Entrementes, a Convenção 154 da Organização Internacional do Trabalho [5] fomenta a negociação coletiva, assim como a Convenção 98 [6] estipula a proteção dos representantes sindicais e trabalhadores sindicalizados.

Lado outro, o artigo 10, inciso II, do Ato das Disposições Constitucionais Transitórias (ADCT) [7] estabelece a vedação da dispensa envolvendo os empregados estáveis e as gestantes.

No mesmo sentido, o Tribunal Superior do Trabalho, por meio dos Precedentes Normativos 77 [8], 80 [9] e 85 [10], assegura a estabilidade para alguns trabalhadores, em determinadas situações.

Frise-se, por oportuno, que o comando do artigo 8º, inciso III, da Lei Maior [11] é no sentido de que cabe ao sindicato tutelar pelos interesses individuais ou coletivos dos trabalhadores.

Dito isso, a 6ª Turma do Tribunal Regional do Trabalho da 4ª Região [12] entendeu ser imprescindível a negociação coletiva, quando houver a dispensa em massa.

Para o desembargador relator, Fernando Luiz Moura Cassal, nesse caso, é indispensável a necessidade de negociação coletiva que precede o despedimento em massa, conforme entendimento jurisprudencial sedimentado.

Em sentido contrário, a 17ª Turma do Tribunal Regional do Trabalho da 2ª Região [13] validou uma dispensa coletiva sem a prévia autorização do sindicato ou de celebração de convenção coletiva ou acordo coletivo.

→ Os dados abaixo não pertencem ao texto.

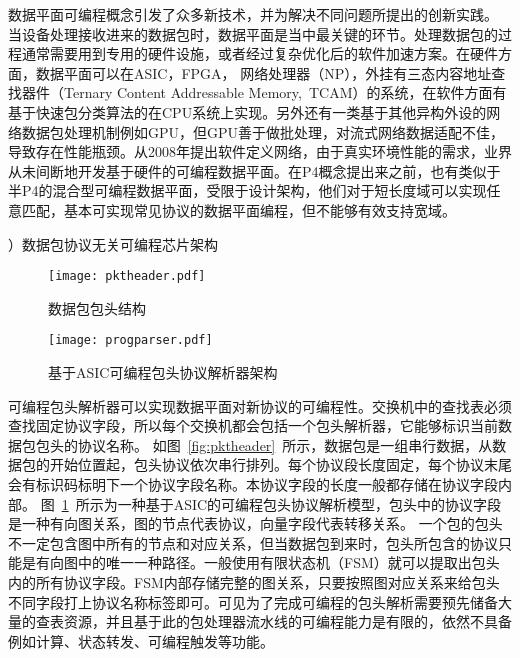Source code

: 数据平面可编程概念引发了众多新技术，并为解决不同问题所提出的创新实践。
当设备处理接收进来的数据包时，数据平面是当中最关键的环节。处理数据包的过程通常需要用到专用的硬件设施，或者经过复杂优化后的软件加速方案。在硬件方面，数据平面可以在ASIC，FPGA， 网络处理器（NP），外挂有三态内容地址查找器件（Ternary Content Addressable Memory,~TCAM）的系统，在软件方面有基于快速包分类算法的在CPU系统上实现。另外还有一类基于其他异构外设的网络数据包处理机制例如GPU，但GPU善于做批处理，对流式网络数据适配不佳，导致存在性能瓶颈。从2008年提出软件定义网络，由于真实环境性能的需求，业界从未间断地开发基于硬件的可编程数据平面。在P4概念提出来之前，也有类似于半P4的混合型可编程数据平面，受限于设计架构，他们对于短长度域可以实现任意匹配，基本可实现常见协议的数据平面编程，但不能够有效支持宽域。



{）数据包协议无关可编程芯片架构}




\begin{figure}[htbp]
	\centering 
	\vspace{-1.5mm}
	\begin{minipage}[t]{0.48\textwidth}
		\centering
		\texttt{[image: pktheader.pdf]}
		\caption{数据包包头结构} \label{fig:pktheader}
	\end{minipage}
	\begin{minipage}[t]{0.48\textwidth}
		\centering
		\texttt{[image: progparser.pdf]}
		\caption{基于ASIC可编程包头协议解析器架构} \label{fig:progparser}
	\end{minipage}
\end{figure}



可编程包头解析器可以实现数据平面对新协议的可编程性。交换机中的查找表必须查找固定协议字段，所以每个交换机都会包括一个包头解析器，它能够标识当前数据包包头的协议名称。
如图~\ref{fig:pktheader}~所示，数据包是一组串行数据，从数据包的开始位置起，包头协议依次串行排列。每个协议段长度固定，每个协议末尾会有标识码标明下一个协议字段名称。本协议字段的长度一般都存储在协议字段内部。
图~\ref{fig:progparser}~所示为一种基于ASIC的可编程包头协议解析模型，包头中的协议字段是一种有向图关系，图的节点代表协议，向量字段代表转移关系。
一个包的包头不一定包含图中所有的节点和对应关系，但当数据包到来时，包头所包含的协议只能是有向图中的唯一一种路径。一般使用有限状态机（FSM）就可以提取出包头内的所有协议字段。FSM内部存储完整的图关系，只要按照图对应关系来给包头不同字段打上协议名称标签即可。可见为了完成可编程的包头解析需要预先储备大量的查表资源，并且基于此的包处理器流水线的可编程能力是有限的，依然不具备例如计算、状态转发、可编程触发等功能。

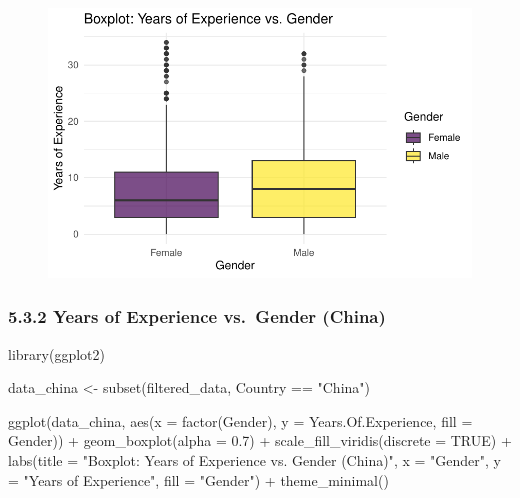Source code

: \documentclass[
  letterpaper,
  DIV=11,
  numbers=noendperiod]{scrartcl}
\newenvironment{Shaded}{\begin{snugshade}}{\end{snugshade}}
\newcommand{\AttributeTok}[1]{\textcolor[rgb]{0.40,0.45,0.13}{#1}}
\newcommand{\ConstantTok}[1]{\textcolor[rgb]{0.56,0.35,0.01}{#1}}
\newcommand{\FloatTok}[1]{\textcolor[rgb]{0.68,0.00,0.00}{#1}}
\newcommand{\FunctionTok}[1]{\textcolor[rgb]{0.28,0.35,0.67}{#1}}
\newcommand{\NormalTok}[1]{\textcolor[rgb]{0.00,0.23,0.31}{#1}}
\newcommand{\OtherTok}[1]{\textcolor[rgb]{0.00,0.23,0.31}{#1}}
\newcommand{\SpecialCharTok}[1]{\textcolor[rgb]{0.37,0.37,0.37}{#1}}
\newcommand{\StringTok}[1]{\textcolor[rgb]{0.13,0.47,0.30}{#1}}
\begin{document}
\begin{figure}[H]

{\centering \includegraphics{main_doc_files/figure-pdf/unnamed-chunk-53-1.pdf}

}

\end{figure}

\hypertarget{years-of-experience-vs.-gender-china}{%
\subsubsection{5.3.2 Years of Experience vs.~Gender
(China)}\label{years-of-experience-vs.-gender-china}}

\begin{Shaded}
\begin{Highlighting}[]
\FunctionTok{library}\NormalTok{(ggplot2)}

\NormalTok{data\_china }\OtherTok{\textless{}{-}} \FunctionTok{subset}\NormalTok{(filtered\_data, Country }\SpecialCharTok{==} \StringTok{"China"}\NormalTok{)}

\FunctionTok{ggplot}\NormalTok{(data\_china, }\FunctionTok{aes}\NormalTok{(}\AttributeTok{x =} \FunctionTok{factor}\NormalTok{(Gender), }\AttributeTok{y =}\NormalTok{ Years.Of.Experience, }\AttributeTok{fill =}\NormalTok{ Gender)) }\SpecialCharTok{+}
  \FunctionTok{geom\_boxplot}\NormalTok{(}\AttributeTok{alpha =} \FloatTok{0.7}\NormalTok{) }\SpecialCharTok{+}
  \FunctionTok{scale\_fill\_viridis}\NormalTok{(}\AttributeTok{discrete =} \ConstantTok{TRUE}\NormalTok{) }\SpecialCharTok{+}
  \FunctionTok{labs}\NormalTok{(}\AttributeTok{title =} \StringTok{"Boxplot: Years of Experience vs. Gender (China)"}\NormalTok{,}
       \AttributeTok{x =} \StringTok{"Gender"}\NormalTok{,}
       \AttributeTok{y =} \StringTok{"Years of Experience"}\NormalTok{,}
       \AttributeTok{fill =} \StringTok{"Gender"}\NormalTok{) }\SpecialCharTok{+}
  \FunctionTok{theme\_minimal}\NormalTok{()}
\end{Highlighting}
\end{Shaded}
\end{document}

No seu voto, o desembargador relator, Valdir Florindo, esclareceu que o texto do artigo 477-A da Consolidação das Leis do Trabalho é explícito ao fazer menção a desnecessidade de autorização prévia da entidade sindical. Além disso, o desembargador relator enfatiza que, ao longo de décadas, diversas demissões plúrimas e coletivas foram concretizadas sem que fossem invalidadas pela ausência de negociação coletiva.

É cediço que o Tribunal Superior do Trabalho tem firmado jurisprudência no sentido de que, nos casos envolvendo a dispensa em massa, seja realizada a negociação coletiva, com o objetivo de proteger o trabalhador e reduzir o impacto social danoso [14].

A respeito de tal temática, qual seja, a necessidade de negociação coletiva para o despedimento em massa, encontra-se pendente de julgamento pela Suprema Corte o Recurso Extraordinário nº 999.435 [15].

Observe-se, ainda que a Constituição Federal dispõe em seu artigo 7, inciso I, a respeito da proteção aos trabalhadores contra a dispensa arbitrária e sem justa causa [16].

Portanto, a prática da dispensa em massa de trabalhadores pelas empresas, principalmente, dos trabalhadores estáveis, deve ser analisada com extrema cautela, porquanto a ordem constitucional caminha no sentido de evitar violação ao princípio da dignidade da pessoa humana e ao princípio do valor social do trabalho.

Em arremate, para que seja garantida a segurança e a proteção a toda a sociedade, é indispensável que nos casos envolvendo o despedimento coletivo seja observada as normas constitucionais, além do entendimento jurisprudencial e doutrinário vigentes, como também os tratados internacionais e, principalmente, os pilares estruturais do Direito do Trabalho.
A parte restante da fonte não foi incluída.